Most of the rejections Schiano received came from NFL teams denying his request to speak to members of their coaching staffs. Most recently, Tampa Bay attempted to talk with another Giants assistant, Kevin Gilbride Jr., the son of offensive coordinator Kevin Gilbride, about the Bucs' quarterback coach position, but was denied, according to a report on NFL.com.
When Schiano left the NFL in 1998 after three years as the secondary coach for the Chicago Bears, it was an unspoken rule, he said, that if someone had the chance to advance, coaches could move from team to team.

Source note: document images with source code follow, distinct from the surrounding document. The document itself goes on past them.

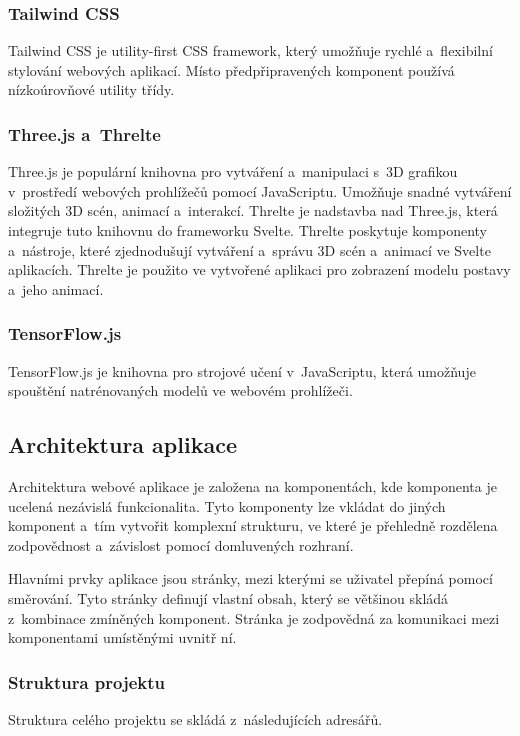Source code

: \documentclass[
  master,
  program=ainfvs,
  biblatex,
  figures=true,
  tables=false,
  sourcecodes=true,
  glossaries,
  index
]{kidiplom}
\begin{document}
        \subsubsection{Tailwind CSS}
            Tailwind CSS je utility-first CSS framework, který umožňuje rychlé a~flexibilní stylování webových aplikací. Místo předpřipravených komponent používá nízkoúrovňové utility třídy. \cite{tailwind}
    
          \subsubsection{Three.js a~Threlte}
            Three.js je populární knihovna pro vytváření a~manipulaci s~3D grafikou v~prostředí webových prohlížečů pomocí JavaScriptu. Umožňuje snadné vytváření složitých 3D scén, animací a~interakcí. \cite{threejs} Threlte je nadstavba nad Three.js, která integruje tuto knihovnu do frameworku Svelte. Threlte poskytuje komponenty a~nástroje, které zjednodušují vytváření a~správu 3D scén a~animací ve Svelte aplikacích. 
            Threlte je použito ve vytvořené aplikaci pro zobrazení modelu postavy a~jeho animací. \cite{threlte}
        
        \subsubsection{TensorFlow.js}
            TensorFlow.js je knihovna pro strojové učení v~JavaScriptu, která umožňuje spouštění natrénovaných modelů ve webovém prohlížeči.

    \subsection{Architektura aplikace}
        Architektura webové aplikace je založena na komponentách, kde komponenta je ucelená nezávislá funkcionalita. Tyto komponenty lze vkládat do jiných komponent a~tím vytvořit komplexní strukturu, ve které je přehledně rozdělena zodpovědnost a~závislost pomocí domluvených rozhraní. 

        Hlavními prvky aplikace jsou stránky, mezi kterými se uživatel přepíná pomocí směrování. Tyto stránky definují vlastní obsah, který se většinou skládá z~kombinace zmíněných komponent. Stránka je zodpovědná za komunikaci mezi komponentami umístěnými uvnitř ní.

         \subsubsection{Struktura projektu}
            Struktura celého projektu se skládá z~následujících adresářů.
\end{document}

"I also understand that abuse leads to restrictions, and that's exactly what happened with all the half-baked titles and that stuff that we have now," Schiano said. "There are people that are my contemporaries, guys that I came up in the business with, that I had a desire to have on our staff, but we were unable to do that.

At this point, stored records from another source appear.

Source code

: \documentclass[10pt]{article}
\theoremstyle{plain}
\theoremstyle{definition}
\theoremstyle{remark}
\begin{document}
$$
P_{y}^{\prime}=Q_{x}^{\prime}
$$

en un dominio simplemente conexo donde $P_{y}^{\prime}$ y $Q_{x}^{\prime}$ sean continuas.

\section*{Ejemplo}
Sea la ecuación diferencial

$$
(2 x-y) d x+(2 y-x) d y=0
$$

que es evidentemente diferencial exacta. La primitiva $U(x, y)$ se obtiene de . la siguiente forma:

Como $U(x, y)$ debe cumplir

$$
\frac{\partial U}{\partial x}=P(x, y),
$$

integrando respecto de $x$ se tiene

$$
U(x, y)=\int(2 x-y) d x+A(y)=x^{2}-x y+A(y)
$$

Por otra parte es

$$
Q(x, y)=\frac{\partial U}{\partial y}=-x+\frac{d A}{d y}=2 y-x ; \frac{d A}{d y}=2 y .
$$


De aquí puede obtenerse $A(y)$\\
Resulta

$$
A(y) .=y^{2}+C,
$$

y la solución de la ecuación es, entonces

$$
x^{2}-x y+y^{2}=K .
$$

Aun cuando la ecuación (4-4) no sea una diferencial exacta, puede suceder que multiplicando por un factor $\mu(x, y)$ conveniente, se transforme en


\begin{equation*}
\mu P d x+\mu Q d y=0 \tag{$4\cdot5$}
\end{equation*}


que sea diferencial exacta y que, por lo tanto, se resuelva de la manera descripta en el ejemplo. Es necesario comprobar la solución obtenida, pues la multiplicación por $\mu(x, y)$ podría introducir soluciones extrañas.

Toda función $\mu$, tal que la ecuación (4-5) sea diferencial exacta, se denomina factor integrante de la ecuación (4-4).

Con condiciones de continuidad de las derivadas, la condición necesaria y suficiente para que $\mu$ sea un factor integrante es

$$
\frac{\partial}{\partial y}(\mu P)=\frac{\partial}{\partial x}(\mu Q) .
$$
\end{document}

"So, then we kind of moved to different people that I thought were equally qualified but that maybe I had not worked with or were guys that I didn't know quite as well. But I'm comfortable with the pool of people we have and I'm not going to rush.''
Connecting the dots
Speculation began almost as soon as the hiring was announced.
With former LSU secondary coach Ron Cooper taking over the same position with the Buccaneers, it would be natural for the team to spend its first-round draft pick this year on former Tigers CB Morris Claiborne, right?
Not so fast, Schiano said.
"Somebody said to me, that's the only reason we hired him,'' Schiano said. "I said, 'Yeah, we would do that; we would jeopardize the entire football team for that.' No.''
The reunion could still come about, of course. The Bucs are in need of help at cornerback, and Claiborne is expected to be available when Tampa Bay makes the fifth overall pick.
"We will have some inside info (on Claiborne),'' Schiano said. "But that's not why we hired Ron. Ron is an exceptional secondary coach. He's an excellent coach, obviously, by the way (his) guys (at LSU) have performed.''
Cooper helped the Tigers produce consecutive Jim Thorpe Award winners in Claiborne and Patrick Peterson, recognized as the nation's top defensive back.